Data for processing —
== == ==

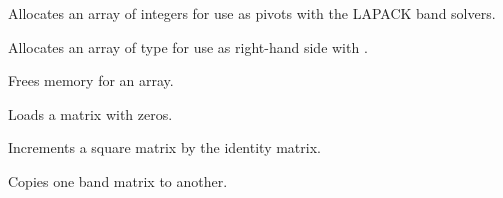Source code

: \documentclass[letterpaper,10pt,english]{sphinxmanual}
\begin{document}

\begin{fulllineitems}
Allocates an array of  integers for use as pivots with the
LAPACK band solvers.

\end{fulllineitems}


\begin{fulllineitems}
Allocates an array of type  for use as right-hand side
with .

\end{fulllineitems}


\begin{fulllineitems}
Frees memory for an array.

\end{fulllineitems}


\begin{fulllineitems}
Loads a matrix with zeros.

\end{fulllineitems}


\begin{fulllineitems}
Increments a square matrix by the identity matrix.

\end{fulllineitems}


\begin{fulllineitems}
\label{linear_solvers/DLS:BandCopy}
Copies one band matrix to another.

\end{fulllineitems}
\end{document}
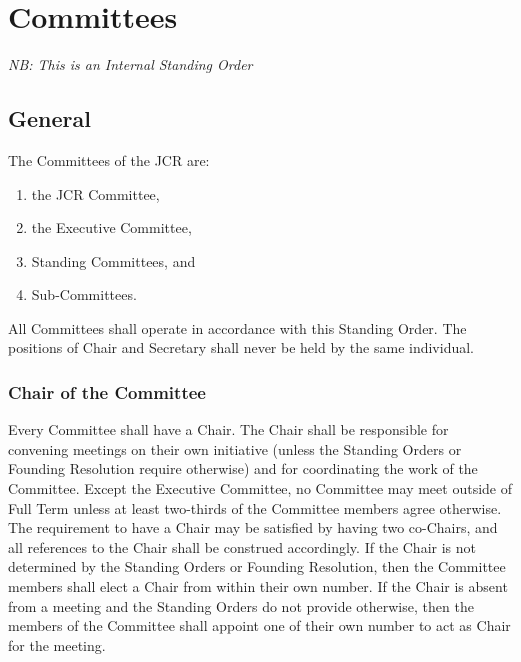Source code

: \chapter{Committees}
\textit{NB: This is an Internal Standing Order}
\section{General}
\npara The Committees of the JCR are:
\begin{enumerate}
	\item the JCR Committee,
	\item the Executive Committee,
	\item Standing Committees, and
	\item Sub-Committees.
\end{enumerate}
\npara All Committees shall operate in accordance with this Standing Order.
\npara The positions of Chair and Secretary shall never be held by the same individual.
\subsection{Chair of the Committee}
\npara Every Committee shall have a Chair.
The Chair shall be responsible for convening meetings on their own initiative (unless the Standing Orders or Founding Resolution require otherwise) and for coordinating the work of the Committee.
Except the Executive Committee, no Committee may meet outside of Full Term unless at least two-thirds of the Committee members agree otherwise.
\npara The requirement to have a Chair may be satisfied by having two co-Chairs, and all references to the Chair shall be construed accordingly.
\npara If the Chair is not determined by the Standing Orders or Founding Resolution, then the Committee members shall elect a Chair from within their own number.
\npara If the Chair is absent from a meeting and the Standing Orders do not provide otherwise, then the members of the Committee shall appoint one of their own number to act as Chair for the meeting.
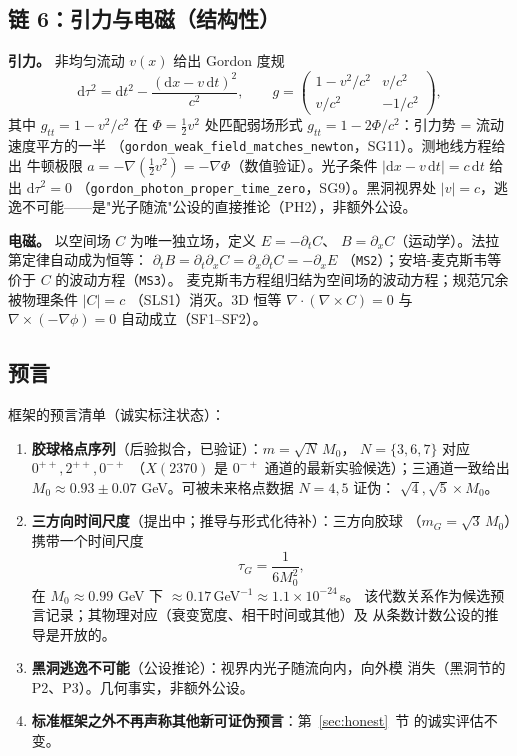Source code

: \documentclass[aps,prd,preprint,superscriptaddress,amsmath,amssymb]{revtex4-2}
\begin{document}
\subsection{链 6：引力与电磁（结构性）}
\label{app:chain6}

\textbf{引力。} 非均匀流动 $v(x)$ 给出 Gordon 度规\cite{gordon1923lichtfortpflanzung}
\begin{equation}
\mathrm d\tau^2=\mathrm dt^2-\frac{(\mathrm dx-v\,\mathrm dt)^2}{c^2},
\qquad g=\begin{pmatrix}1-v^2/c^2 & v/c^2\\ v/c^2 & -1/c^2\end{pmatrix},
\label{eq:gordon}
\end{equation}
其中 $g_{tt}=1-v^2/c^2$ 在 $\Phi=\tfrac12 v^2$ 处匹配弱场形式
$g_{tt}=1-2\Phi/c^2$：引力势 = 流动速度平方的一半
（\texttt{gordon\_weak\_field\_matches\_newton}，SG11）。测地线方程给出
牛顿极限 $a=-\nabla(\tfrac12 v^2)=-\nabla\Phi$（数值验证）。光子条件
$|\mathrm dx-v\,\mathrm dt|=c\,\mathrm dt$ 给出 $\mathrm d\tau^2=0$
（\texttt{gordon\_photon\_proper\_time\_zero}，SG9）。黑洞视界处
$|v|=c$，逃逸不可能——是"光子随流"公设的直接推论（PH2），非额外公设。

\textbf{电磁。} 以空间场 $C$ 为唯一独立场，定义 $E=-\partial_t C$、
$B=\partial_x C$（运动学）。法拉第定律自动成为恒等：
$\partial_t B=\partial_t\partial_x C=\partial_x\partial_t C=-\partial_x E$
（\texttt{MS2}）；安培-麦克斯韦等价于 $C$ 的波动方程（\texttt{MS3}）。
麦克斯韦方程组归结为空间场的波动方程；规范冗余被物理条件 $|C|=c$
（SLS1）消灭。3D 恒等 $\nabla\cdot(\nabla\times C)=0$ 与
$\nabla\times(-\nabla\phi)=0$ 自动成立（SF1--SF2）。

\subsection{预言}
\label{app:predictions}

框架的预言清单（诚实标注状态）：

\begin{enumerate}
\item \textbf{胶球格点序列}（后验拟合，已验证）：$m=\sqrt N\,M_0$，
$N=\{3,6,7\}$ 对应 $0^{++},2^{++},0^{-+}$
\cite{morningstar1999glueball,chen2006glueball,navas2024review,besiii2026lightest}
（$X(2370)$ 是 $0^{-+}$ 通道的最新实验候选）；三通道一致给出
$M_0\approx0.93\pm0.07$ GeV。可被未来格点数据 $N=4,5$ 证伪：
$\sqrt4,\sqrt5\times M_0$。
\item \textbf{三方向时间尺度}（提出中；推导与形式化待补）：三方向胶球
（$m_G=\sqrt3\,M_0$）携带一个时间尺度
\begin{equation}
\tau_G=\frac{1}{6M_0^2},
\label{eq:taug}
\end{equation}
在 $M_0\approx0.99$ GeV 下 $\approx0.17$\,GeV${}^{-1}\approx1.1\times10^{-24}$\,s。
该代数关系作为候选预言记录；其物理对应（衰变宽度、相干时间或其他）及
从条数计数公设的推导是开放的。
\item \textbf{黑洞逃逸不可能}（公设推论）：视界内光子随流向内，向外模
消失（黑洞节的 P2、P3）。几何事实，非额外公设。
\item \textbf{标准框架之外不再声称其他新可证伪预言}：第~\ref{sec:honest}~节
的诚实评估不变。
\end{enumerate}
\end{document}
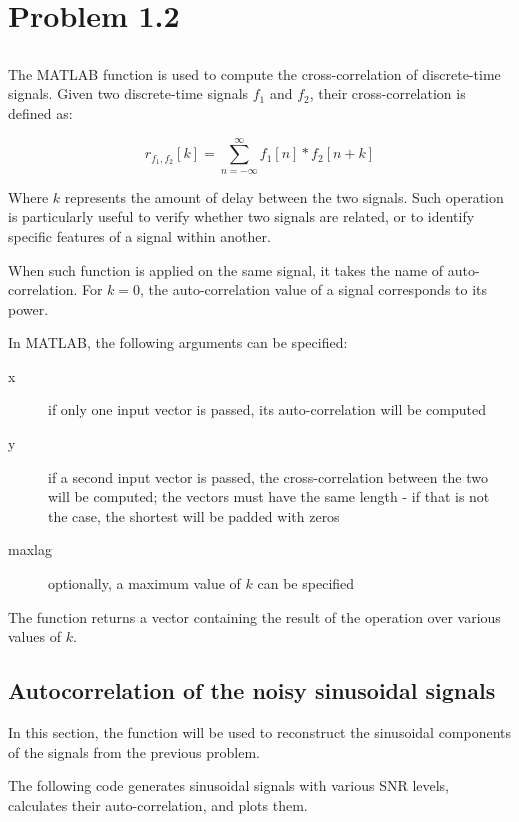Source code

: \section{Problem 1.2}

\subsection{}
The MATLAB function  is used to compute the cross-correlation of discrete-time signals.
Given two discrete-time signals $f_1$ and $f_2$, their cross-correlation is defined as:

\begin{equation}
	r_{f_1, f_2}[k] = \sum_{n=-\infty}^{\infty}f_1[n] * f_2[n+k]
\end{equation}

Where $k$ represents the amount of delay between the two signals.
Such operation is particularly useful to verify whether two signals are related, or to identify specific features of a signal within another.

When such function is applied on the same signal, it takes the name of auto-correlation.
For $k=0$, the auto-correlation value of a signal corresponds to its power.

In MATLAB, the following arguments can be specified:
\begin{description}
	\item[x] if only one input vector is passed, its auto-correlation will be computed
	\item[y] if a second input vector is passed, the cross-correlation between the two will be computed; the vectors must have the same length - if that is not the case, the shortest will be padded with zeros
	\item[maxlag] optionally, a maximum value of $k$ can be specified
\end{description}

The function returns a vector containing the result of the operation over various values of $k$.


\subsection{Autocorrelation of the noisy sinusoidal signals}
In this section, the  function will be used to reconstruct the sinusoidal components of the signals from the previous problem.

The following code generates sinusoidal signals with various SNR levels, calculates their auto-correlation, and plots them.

== == ==

What to do — Return the material in full, word for word, and skip the pictures.

Solved problem —
Source code

: \documentclass[letterpaper,10pt,english]{sphinxmanual}
\begin{document}

\begin{fulllineitems}
Allocates an array of  integers for use as pivots with the
LAPACK band solvers.

\end{fulllineitems}


\begin{fulllineitems}
Allocates an array of type  for use as right-hand side
with .

\end{fulllineitems}


\begin{fulllineitems}
Frees memory for an array.

\end{fulllineitems}


\begin{fulllineitems}
Loads a matrix with zeros.

\end{fulllineitems}


\begin{fulllineitems}
Increments a square matrix by the identity matrix.

\end{fulllineitems}


\begin{fulllineitems}
\label{linear_solvers/DLS:BandCopy}
Copies one band matrix to another.

\end{fulllineitems}
\end{document}
Source code

: \chapter{Committees}
\textit{NB: This is an Internal Standing Order}
\section{General}
\npara The Committees of the JCR are:
\begin{enumerate}
	\item the JCR Committee,
	\item the Executive Committee,
	\item Standing Committees, and
	\item Sub-Committees.
\end{enumerate}
\npara All Committees shall operate in accordance with this Standing Order.
\npara The positions of Chair and Secretary shall never be held by the same individual.
\subsection{Chair of the Committee}
\npara Every Committee shall have a Chair.
The Chair shall be responsible for convening meetings on their own initiative (unless the Standing Orders or Founding Resolution require otherwise) and for coordinating the work of the Committee.
Except the Executive Committee, no Committee may meet outside of Full Term unless at least two-thirds of the Committee members agree otherwise.
\npara The requirement to have a Chair may be satisfied by having two co-Chairs, and all references to the Chair shall be construed accordingly.
\npara If the Chair is not determined by the Standing Orders or Founding Resolution, then the Committee members shall elect a Chair from within their own number.
\npara If the Chair is absent from a meeting and the Standing Orders do not provide otherwise, then the members of the Committee shall appoint one of their own number to act as Chair for the meeting.
Source code

: \documentclass[aps,prd,preprint,superscriptaddress,amsmath,amssymb]{revtex4-2}
\begin{document}
\subsection{链 6：引力与电磁（结构性）}
\label{app:chain6}

\textbf{引力。} 非均匀流动 $v(x)$ 给出 Gordon 度规\cite{gordon1923lichtfortpflanzung}
\begin{equation}
\mathrm d\tau^2=\mathrm dt^2-\frac{(\mathrm dx-v\,\mathrm dt)^2}{c^2},
\qquad g=\begin{pmatrix}1-v^2/c^2 & v/c^2\\ v/c^2 & -1/c^2\end{pmatrix},
\label{eq:gordon}
\end{equation}
其中 $g_{tt}=1-v^2/c^2$ 在 $\Phi=\tfrac12 v^2$ 处匹配弱场形式
$g_{tt}=1-2\Phi/c^2$：引力势 = 流动速度平方的一半
（\texttt{gordon\_weak\_field\_matches\_newton}，SG11）。测地线方程给出
牛顿极限 $a=-\nabla(\tfrac12 v^2)=-\nabla\Phi$（数值验证）。光子条件
$|\mathrm dx-v\,\mathrm dt|=c\,\mathrm dt$ 给出 $\mathrm d\tau^2=0$
（\texttt{gordon\_photon\_proper\_time\_zero}，SG9）。黑洞视界处
$|v|=c$，逃逸不可能——是"光子随流"公设的直接推论（PH2），非额外公设。

\textbf{电磁。} 以空间场 $C$ 为唯一独立场，定义 $E=-\partial_t C$、
$B=\partial_x C$（运动学）。法拉第定律自动成为恒等：
$\partial_t B=\partial_t\partial_x C=\partial_x\partial_t C=-\partial_x E$
（\texttt{MS2}）；安培-麦克斯韦等价于 $C$ 的波动方程（\texttt{MS3}）。
麦克斯韦方程组归结为空间场的波动方程；规范冗余被物理条件 $|C|=c$
（SLS1）消灭。3D 恒等 $\nabla\cdot(\nabla\times C)=0$ 与
$\nabla\times(-\nabla\phi)=0$ 自动成立（SF1--SF2）。

\subsection{预言}
\label{app:predictions}

框架的预言清单（诚实标注状态）：

\begin{enumerate}
\item \textbf{胶球格点序列}（后验拟合，已验证）：$m=\sqrt N\,M_0$，
$N=\{3,6,7\}$ 对应 $0^{++},2^{++},0^{-+}$
\cite{morningstar1999glueball,chen2006glueball,navas2024review,besiii2026lightest}
（$X(2370)$ 是 $0^{-+}$ 通道的最新实验候选）；三通道一致给出
$M_0\approx0.93\pm0.07$ GeV。可被未来格点数据 $N=4,5$ 证伪：
$\sqrt4,\sqrt5\times M_0$。
\item \textbf{三方向时间尺度}（提出中；推导与形式化待补）：三方向胶球
（$m_G=\sqrt3\,M_0$）携带一个时间尺度
\begin{equation}
\tau_G=\frac{1}{6M_0^2},
\label{eq:taug}
\end{equation}
在 $M_0\approx0.99$ GeV 下 $\approx0.17$\,GeV${}^{-1}\approx1.1\times10^{-24}$\,s。
该代数关系作为候选预言记录；其物理对应（衰变宽度、相干时间或其他）及
从条数计数公设的推导是开放的。
\item \textbf{黑洞逃逸不可能}（公设推论）：视界内光子随流向内，向外模
消失（黑洞节的 P2、P3）。几何事实，非额外公设。
\item \textbf{标准框架之外不再声称其他新可证伪预言}：第~\ref{sec:honest}~节
的诚实评估不变。
\end{enumerate}
\end{document}
Source code

: \section{Problem 1.2}

\subsection{}
The MATLAB function  is used to compute the cross-correlation of discrete-time signals.
Given two discrete-time signals $f_1$ and $f_2$, their cross-correlation is defined as:

\begin{equation}
	r_{f_1, f_2}[k] = \sum_{n=-\infty}^{\infty}f_1[n] * f_2[n+k]
\end{equation}

Where $k$ represents the amount of delay between the two signals.
Such operation is particularly useful to verify whether two signals are related, or to identify specific features of a signal within another.

When such function is applied on the same signal, it takes the name of auto-correlation.
For $k=0$, the auto-correlation value of a signal corresponds to its power.

In MATLAB, the following arguments can be specified:
\begin{description}
	\item[x] if only one input vector is passed, its auto-correlation will be computed
	\item[y] if a second input vector is passed, the cross-correlation between the two will be computed; the vectors must have the same length - if that is not the case, the shortest will be padded with zeros
	\item[maxlag] optionally, a maximum value of $k$ can be specified
\end{description}

The function returns a vector containing the result of the operation over various values of $k$.


\subsection{Autocorrelation of the noisy sinusoidal signals}
In this section, the  function will be used to reconstruct the sinusoidal components of the signals from the previous problem.

The following code generates sinusoidal signals with various SNR levels, calculates their auto-correlation, and plots them.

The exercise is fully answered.